Task data:
________________

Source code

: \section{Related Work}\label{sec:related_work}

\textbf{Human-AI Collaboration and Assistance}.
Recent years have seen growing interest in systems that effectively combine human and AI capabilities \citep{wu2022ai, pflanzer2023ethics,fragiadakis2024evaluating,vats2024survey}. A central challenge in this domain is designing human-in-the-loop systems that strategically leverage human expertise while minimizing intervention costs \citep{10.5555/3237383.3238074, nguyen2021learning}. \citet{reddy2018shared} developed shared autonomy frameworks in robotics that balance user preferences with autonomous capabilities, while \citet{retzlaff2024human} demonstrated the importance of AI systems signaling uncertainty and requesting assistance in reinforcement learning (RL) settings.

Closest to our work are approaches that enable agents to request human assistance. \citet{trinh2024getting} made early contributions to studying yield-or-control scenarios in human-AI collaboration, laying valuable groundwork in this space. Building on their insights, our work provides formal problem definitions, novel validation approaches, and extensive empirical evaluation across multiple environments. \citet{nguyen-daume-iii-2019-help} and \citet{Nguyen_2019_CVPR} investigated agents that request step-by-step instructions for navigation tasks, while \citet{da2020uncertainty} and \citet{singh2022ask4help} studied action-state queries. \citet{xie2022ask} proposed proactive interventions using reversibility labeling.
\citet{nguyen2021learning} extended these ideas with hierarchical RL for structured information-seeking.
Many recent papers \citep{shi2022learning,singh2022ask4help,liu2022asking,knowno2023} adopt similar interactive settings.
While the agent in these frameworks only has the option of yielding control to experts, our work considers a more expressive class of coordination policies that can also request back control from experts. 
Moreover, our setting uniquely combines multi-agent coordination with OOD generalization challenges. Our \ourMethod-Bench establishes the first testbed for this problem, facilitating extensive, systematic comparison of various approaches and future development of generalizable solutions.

________________

About this exercise: The lines you need are those holding the word "settings"; copy each of them from the material above.

Response to the exercise:
Recent years have seen growing interest in systems that effectively combine human and AI capabilities \citep{wu2022ai, pflanzer2023ethics,fragiadakis2024evaluating,vats2024survey}. A central challenge in this domain is designing human-in-the-loop systems that strategically leverage human expertise while minimizing intervention costs \citep{10.5555/3237383.3238074, nguyen2021learning}. \citet{reddy2018shared} developed shared autonomy frameworks in robotics that balance user preferences with autonomous capabilities, while \citet{retzlaff2024human} demonstrated the importance of AI systems signaling uncertainty and requesting assistance in reinforcement learning (RL) settings.
Many recent papers \citep{shi2022learning,singh2022ask4help,liu2022asking,knowno2023} adopt similar interactive settings.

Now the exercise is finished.